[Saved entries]
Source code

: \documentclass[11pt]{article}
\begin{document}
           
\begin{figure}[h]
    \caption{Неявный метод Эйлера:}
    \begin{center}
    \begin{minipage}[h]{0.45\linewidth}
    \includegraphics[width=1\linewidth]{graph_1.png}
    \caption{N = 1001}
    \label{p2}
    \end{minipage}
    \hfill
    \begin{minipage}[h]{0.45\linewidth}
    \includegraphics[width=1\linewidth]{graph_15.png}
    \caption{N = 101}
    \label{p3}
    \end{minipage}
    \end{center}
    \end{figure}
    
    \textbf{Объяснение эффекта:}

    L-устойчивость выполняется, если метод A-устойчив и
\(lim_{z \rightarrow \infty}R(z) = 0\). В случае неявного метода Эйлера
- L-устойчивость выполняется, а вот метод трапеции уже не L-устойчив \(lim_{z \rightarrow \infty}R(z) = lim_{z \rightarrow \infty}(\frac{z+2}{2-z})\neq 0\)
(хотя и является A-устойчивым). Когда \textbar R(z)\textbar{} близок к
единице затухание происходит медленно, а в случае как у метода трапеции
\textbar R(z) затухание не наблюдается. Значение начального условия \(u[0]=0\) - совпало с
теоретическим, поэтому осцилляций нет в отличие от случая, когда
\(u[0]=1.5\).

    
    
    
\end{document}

Exercise prompt ::
Find the string "infty" in the entries above. Copy each line where it occurs.

Your response ::
\(lim_{z \rightarrow \infty}R(z) = 0\). В случае неявного метода Эйлера
- L-устойчивость выполняется, а вот метод трапеции уже не L-устойчив \(lim_{z \rightarrow \infty}R(z) = lim_{z \rightarrow \infty}(\frac{z+2}{2-z})\neq 0\)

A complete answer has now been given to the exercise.